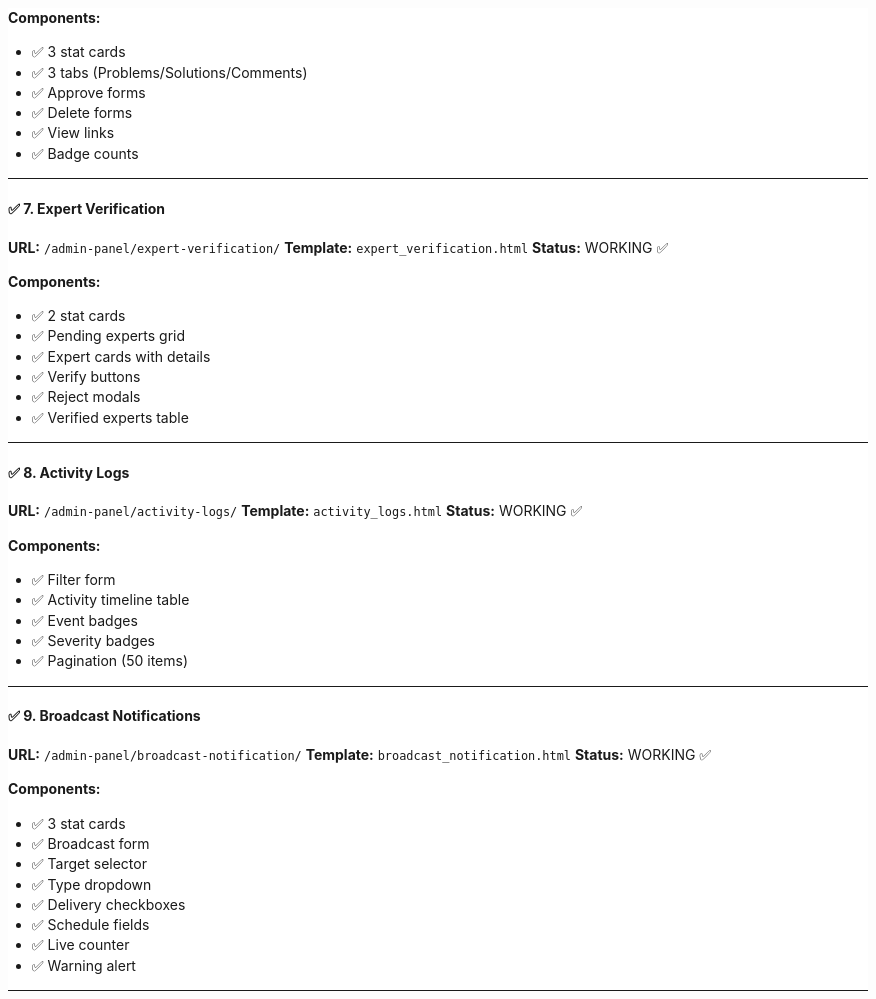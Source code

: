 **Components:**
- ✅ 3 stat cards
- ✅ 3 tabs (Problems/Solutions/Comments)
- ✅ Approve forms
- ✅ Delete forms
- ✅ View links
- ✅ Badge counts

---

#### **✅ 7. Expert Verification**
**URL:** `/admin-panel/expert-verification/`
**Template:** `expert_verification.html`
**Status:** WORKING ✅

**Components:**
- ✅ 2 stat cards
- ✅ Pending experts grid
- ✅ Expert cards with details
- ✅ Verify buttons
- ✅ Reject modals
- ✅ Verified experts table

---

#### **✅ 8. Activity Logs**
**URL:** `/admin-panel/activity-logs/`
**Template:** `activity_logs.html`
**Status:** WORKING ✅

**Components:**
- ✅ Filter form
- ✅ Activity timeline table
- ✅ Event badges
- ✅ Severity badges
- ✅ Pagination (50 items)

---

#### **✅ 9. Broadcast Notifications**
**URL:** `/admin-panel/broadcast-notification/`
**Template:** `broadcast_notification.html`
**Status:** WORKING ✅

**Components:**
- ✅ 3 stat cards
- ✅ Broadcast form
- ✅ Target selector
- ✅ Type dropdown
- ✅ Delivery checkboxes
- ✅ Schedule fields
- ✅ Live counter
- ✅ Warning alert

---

• • •

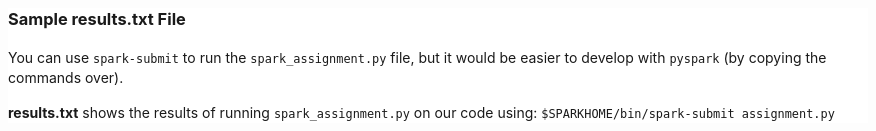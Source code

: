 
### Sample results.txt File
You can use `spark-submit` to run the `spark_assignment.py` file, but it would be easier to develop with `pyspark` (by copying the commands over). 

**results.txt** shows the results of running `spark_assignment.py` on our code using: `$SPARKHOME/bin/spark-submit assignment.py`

• • •

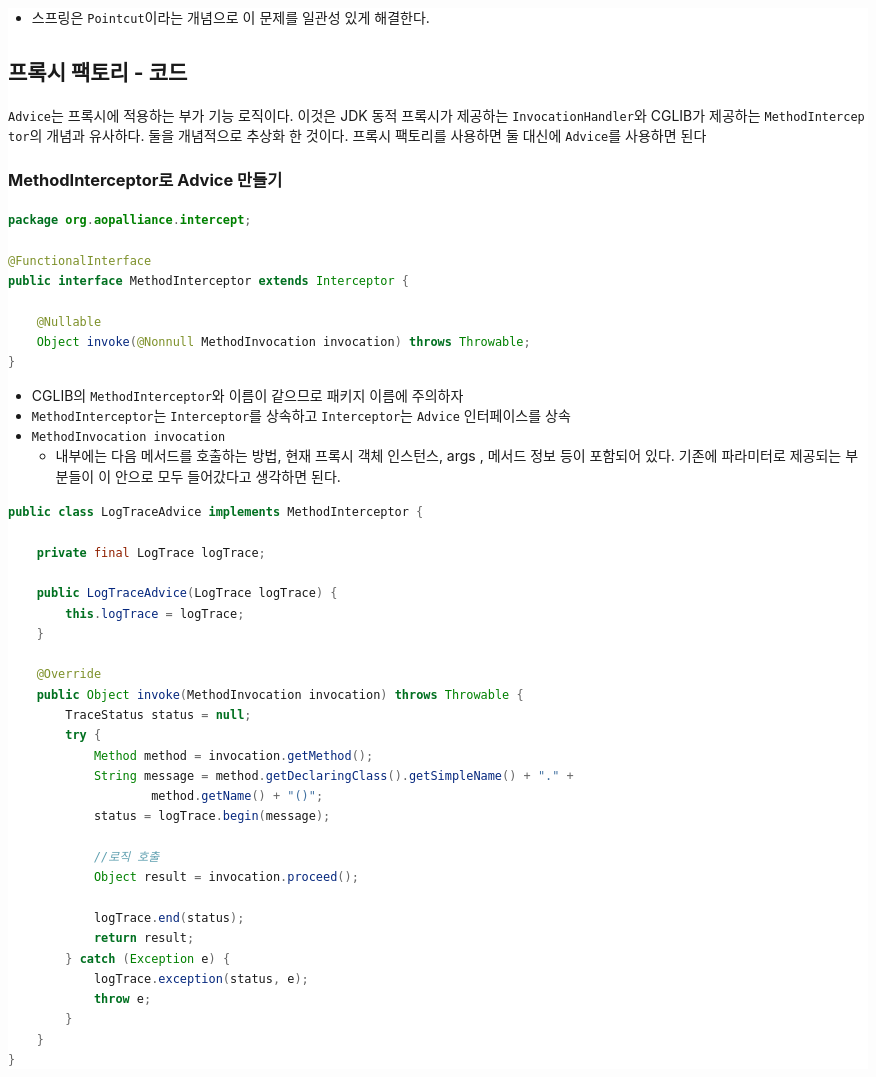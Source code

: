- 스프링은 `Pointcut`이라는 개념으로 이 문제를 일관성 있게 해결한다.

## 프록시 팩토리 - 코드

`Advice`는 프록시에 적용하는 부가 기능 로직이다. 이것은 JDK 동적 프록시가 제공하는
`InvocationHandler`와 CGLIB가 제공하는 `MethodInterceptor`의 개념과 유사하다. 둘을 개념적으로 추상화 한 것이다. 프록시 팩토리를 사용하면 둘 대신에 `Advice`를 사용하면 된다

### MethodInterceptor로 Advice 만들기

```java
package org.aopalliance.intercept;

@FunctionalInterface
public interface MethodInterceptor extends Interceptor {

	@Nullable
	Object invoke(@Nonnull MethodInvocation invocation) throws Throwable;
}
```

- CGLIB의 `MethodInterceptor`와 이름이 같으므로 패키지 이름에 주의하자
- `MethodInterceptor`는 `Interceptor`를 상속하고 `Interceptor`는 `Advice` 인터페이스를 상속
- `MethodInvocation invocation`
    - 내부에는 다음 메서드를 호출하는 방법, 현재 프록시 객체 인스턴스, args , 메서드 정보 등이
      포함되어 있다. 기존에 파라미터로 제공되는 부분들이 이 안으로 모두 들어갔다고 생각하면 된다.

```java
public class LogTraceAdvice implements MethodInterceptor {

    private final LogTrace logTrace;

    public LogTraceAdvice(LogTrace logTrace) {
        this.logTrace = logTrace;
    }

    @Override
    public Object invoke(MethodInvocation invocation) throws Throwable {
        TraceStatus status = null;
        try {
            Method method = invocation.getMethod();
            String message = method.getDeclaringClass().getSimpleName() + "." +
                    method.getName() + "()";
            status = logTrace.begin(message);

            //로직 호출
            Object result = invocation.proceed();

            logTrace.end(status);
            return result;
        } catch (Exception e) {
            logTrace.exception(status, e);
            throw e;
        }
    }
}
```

• • •

__Problem requirements__
Write out every line of the data that holds the word "Object".

__Solution for this problem__
	Object invoke(@Nonnull MethodInvocation invocation) throws Throwable;
    public Object invoke(MethodInvocation invocation) throws Throwable {
            Object result = invocation.proceed();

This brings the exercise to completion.